Sin embargo, su esposa no se echó atrás. Con el rostro impasible, preguntó: «Cariño, ¿qué está pasando aquí? ¿Quién es este hombre? ¿Lo conoces?».
«¡Cállate!», espetó Orlando, con un tono más frío que antes. Se volvió hacia William, tratando aún de ocultar su inquietud. «Sr. Mitchell, por favor, no le haga caso. No es más que una mujer y no sabe lo que dice.
Lo que ha pasado hoy es solo un pequeño conflicto entre los dos chicos. ¿Qué le parece? Haré que mi hijo se disculpe con el suyo ahora mismo. Jimmy, ven aquí».
William no se dejó engañar. Su mirada se desplazó hacia Ryland, que seguía agarrándose el estómago, furioso. A William nunca le había caído bien Ryland, pero dada la amistad de este con Renee, no podía dejar pasar esto.
—Ryland —dijo William con frialdad, con voz autoritaria—, dime. ¿Se trata de un malentendido?
Ryland, aún dolorido por las dos brutales patadas, miró a Orlando con el rostro contorsionado por la frustración. Sonrió con desdén. —¿Malentendido? ¡Ni hablar! ¡Esas personas son irracionales!
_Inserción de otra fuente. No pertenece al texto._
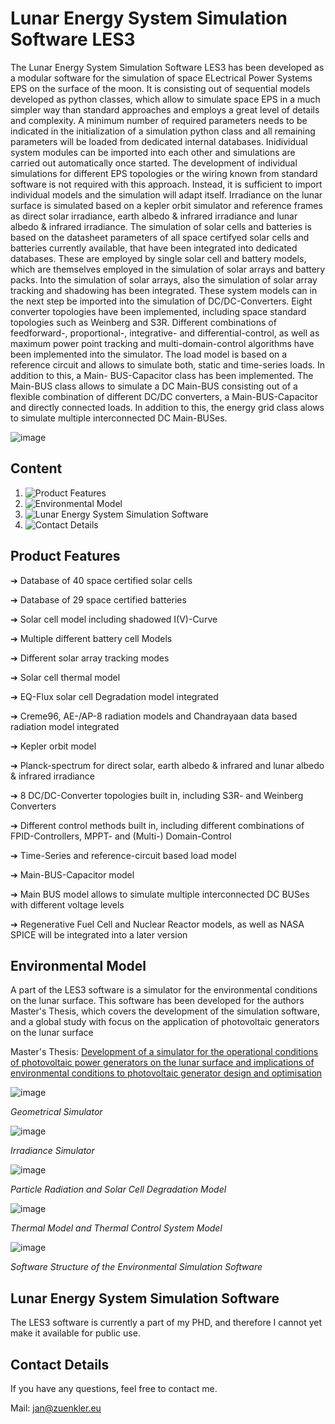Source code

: # Lunar Energy System Simulation Software LES3

The Lunar Energy System Simulation Software LES3 has been developed as a modular software for the simulation of space ELectrical Power Systems EPS on the surface of the moon. It is consisting out of sequential models developed as python classes, which allow to simulate space EPS in a much simpler way than standard approaches and employs a great level of details and complexity. A minimum number of required parameters needs to be indicated in the initialization of a simulation python class and all remaining parameters will be loaded from dedicated internal databases. Inidividual system modules can be imported into each other and simulations are carried out automatically once started. The development of individual simulations for different EPS topologies or the wiring known from standard software is not required with this approach. Instead, it is sufficient to import individual models and the simulation will adapt itself.
Irradiance on the lunar surface is simulated based on a kepler orbit simulator and reference frames as direct solar irradiance, earth albedo & infrared irradiance and lunar albedo & infrared irradiance. The simulation of solar cells and batteries is based on the datasheet parameters of all space certifyed solar cells and batteries currently available, that have been integrated into dedicated databases. These are employed by single solar cell and battery models, which are themselves employed in the simulation of solar arrays and battery packs. Into the simulation of solar arrays, also the simulation of solar array tracking and shadowing has been integrated. These system models can in the next step be imported into the simulation of DC/DC-Converters. Eight converter topologies have been implemented, including space standard topologies such as Weinberg and S3R. Different combinations of feedforward-, proportional-, integrative- and differential-control, as well as maximum power point tracking and multi-domain-control algorithms have been implemented into the simulator. The load model is based on a reference circuit and allows to simulate both, static and time-series loads. In addition to this, a Main- BUS-Capacitor class has been implemented. The Main-BUS class allows to simulate a DC Main-BUS consisting out of a flexible combination of different DC/DC converters, a Main-BUS-Capacitor and directly connected loads. In addition to this, the energy grid class alows to simulate multiple interconnected DC Main-BUSes.

![image](https://github.com/Spo-ck/Lunar-Energy-System-Simulation-Software/blob/main/Visualization/LES3Topology.png?raw=true)

## Content
1. ![Product Features](https://github.com/Spo-ck/Lunar-Energy-System-Simulation-Software/tree/main#product-features)
2. ![Environmental Model](https://github.com/Spo-ck/Lunar-Energy-System-Simulation-Software/tree/main#environmental-model)
3. ![Lunar Energy System Simulation Software](https://github.com/Spo-ck/Lunar-Energy-System-Simulation-Software/tree/main#lunar-energy-system-simulation-software)
4. ![Contact Details](https://github.com/Spo-ck/Lunar-Energy-System-Simulation-Software/tree/main#contact-details)

## Product Features

➔ Database of 40 space certified solar cells

➔ Database of 29 space certified batteries

➔ Solar cell model including shadowed I(V)-Curve

➔ Multiple different battery cell Models

➔ Different solar array tracking modes

➔ Solar cell thermal model

➔ EQ-Flux solar cell Degradation model integrated

➔ Creme96, AE-/AP-8 radiation models and Chandrayaan data based radiation model integrated

➔ Kepler orbit model

➔ Planck-spectrum for direct solar, earth albedo & infrared and lunar albedo & infrared irradiance

➔ 8 DC/DC-Converter topologies built in, including S3R- and Weinberg Converters

➔ Different control methods built in, including different combinations of FPID-Controllers, MPPT- and (Multi-)
Domain-Control

➔ Time-Series and reference-circuit based load model

➔ Main-BUS-Capacitor model

➔ Main BUS model allows to simulate multiple interconnected DC BUSes with different voltage levels

➔ Regenerative Fuel Cell and Nuclear Reactor models, as well as NASA SPICE will be integrated into a later
version

## Environmental Model

A part of the LES3 software is a simulator for the environmental conditions on the lunar surface. This software has been developed for the authors Master's Thesis, which covers the development of the simulation software, and a global study with focus on the application of photovoltaic generators on the lunar surface

Master's Thesis: [Development of a simulator for the operational conditions of photovoltaic power generators on the lunar surface and implications of environmental conditions to photovoltaic generator design and optimisation](https://www.researchgate.net/publication/377111324_Development_of_a_simulator_for_the_operational_conditions_of_photovoltaic_power_generators_on_the_lunar_surface_and_implications_of_environmental_conditions_to_photovoltaic_generator_design_and_optimi)

![image](https://github.com/Spo-ck/Lunar-Energy-System-Simulation-Software/blob/main/Visualization/Environmental-Model/Geometrical-Simulator.png)

*Geometrical Simulator*

![image](https://github.com/Spo-ck/Lunar-Energy-System-Simulation-Software/blob/main/Visualization/Environmental-Model/Irradiance-Simulator.png)

*Irradiance Simulator*

![image](https://github.com/Spo-ck/Lunar-Energy-System-Simulation-Software/blob/main/Visualization/Environmental-Model/Particle-Radiation-and-Solar-Cell-degradation-Model.png)

*Particle Radiation and Solar Cell Degradation Model*

![image](https://github.com/Spo-ck/Lunar-Energy-System-Simulation-Software/blob/main/Visualization/Environmental-Model/Thermal-Model-and-Thermal-Control-System-Model.png)

*Thermal Model and Thermal Control System Model*

![image](https://github.com/Spo-ck/Lunar-Energy-System-Simulation-Software/blob/main/Visualization/Environmental-Model/Software-Structure-of-the-Environmental-Simulation-Software.png)

*Software Structure of the Environmental Simulation Software*

## Lunar Energy System Simulation Software

The LES3 software is currently a part of my PHD, and therefore I cannot yet make it available for public use.

## Contact Details

If you have any questions, feel free to contact me.

Mail: jan@zuenkler.eu
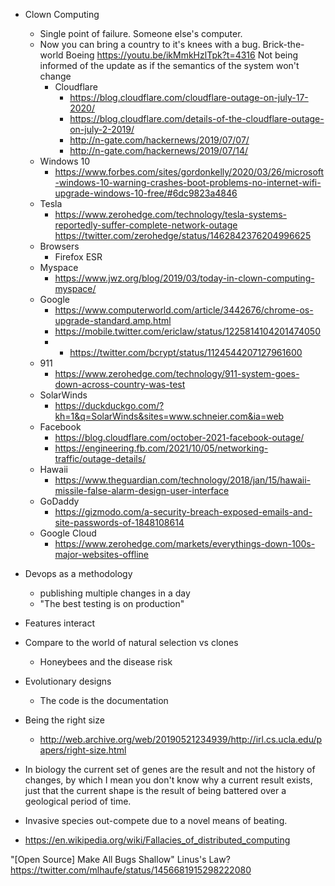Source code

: - Clown Computing
  - Single point of failure. Someone else's computer.
  - Now you can bring a country to it's knees with a bug. Brick-the-world
	  Boeing
		  https://youtu.be/ikMmkHzlTpk?t=4316
		    Not being informed of the update as if the semantics of the system won't change
    - Cloudflare
      - https://blog.cloudflare.com/cloudflare-outage-on-july-17-2020/
      - https://blog.cloudflare.com/details-of-the-cloudflare-outage-on-july-2-2019/
      - http://n-gate.com/hackernews/2019/07/07/
      - http://n-gate.com/hackernews/2019/07/14/
  - Windows 10
    - https://www.forbes.com/sites/gordonkelly/2020/03/26/microsoft-windows-10-warning-crashes-boot-problems-no-internet-wifi-upgrade-windows-10-free/#6dc9823a4846
  - Tesla
    - https://www.zerohedge.com/technology/tesla-systems-reportedly-suffer-complete-network-outage
      https://twitter.com/zerohedge/status/1462842376204996625
  - Browsers
    - Firefox ESR
  - Myspace
    - https://www.jwz.org/blog/2019/03/today-in-clown-computing-myspace/
  - Google
    - https://www.computerworld.com/article/3442676/chrome-os-upgrade-standard.amp.html
    - https://mobile.twitter.com/ericlaw/status/1225814104201474050
    - - https://twitter.com/bcrypt/status/1124544207127961600
  - 911
    - https://www.zerohedge.com/technology/911-system-goes-down-across-country-was-test
  - SolarWinds
    - https://duckduckgo.com/?kh=1&q=SolarWinds&sites=www.schneier.com&ia=web
  - Facebook
    - https://blog.cloudflare.com/october-2021-facebook-outage/
    - https://engineering.fb.com/2021/10/05/networking-traffic/outage-details/
  - Hawaii
    - https://www.theguardian.com/technology/2018/jan/15/hawaii-missile-false-alarm-design-user-interface
  - GoDaddy
    - https://gizmodo.com/a-security-breach-exposed-emails-and-site-passwords-of-1848108614
  - Google Cloud
    - https://www.zerohedge.com/markets/everythings-down-100s-major-websites-offline
- Devops as a methodology
  - publishing multiple changes in a day
  - "The best testing is on production"

- Features interact

- Compare to the world of natural selection vs clones
  - Honeybees and the disease risk

- Evolutionary designs
  - The code is the documentation

- Being the right size
  - http://web.archive.org/web/20190521234939/http://irl.cs.ucla.edu/papers/right-size.html

- In biology the current set of genes are the result and not the history of changes, by which I mean 
  you don't know why a current result exists, just that the current shape is the result of being battered
  over a geological period of time.
- Invasive species out-compete due to a novel means of beating.

- https://en.wikipedia.org/wiki/Fallacies_of_distributed_computing



"[Open Source] Make All Bugs Shallow" Linus's Law?
https://twitter.com/mlhaufe/status/1456681915298222080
Su hijo le quitó el juguete a Félix y, en lugar de corregir a su propio hijo, calumniaron a Félix, acusándolo de golpear a su hijo».
Mientras Ryland hablaba, su ira se desbordó. Señaló al miembro del personal y al gerente del parque de atracciones, alzando la voz con furia. «¡Y estos dos! Vieron la verdad y aún así mintieron descaradamente. En cuanto se enteraron de que este tipo era el inspector jefe, ¡se pusieron a seguirle el juego con sus mentiras! Exijo ver las imágenes de las cámaras de vigilancia. ¡A ver cómo se explican ahora!».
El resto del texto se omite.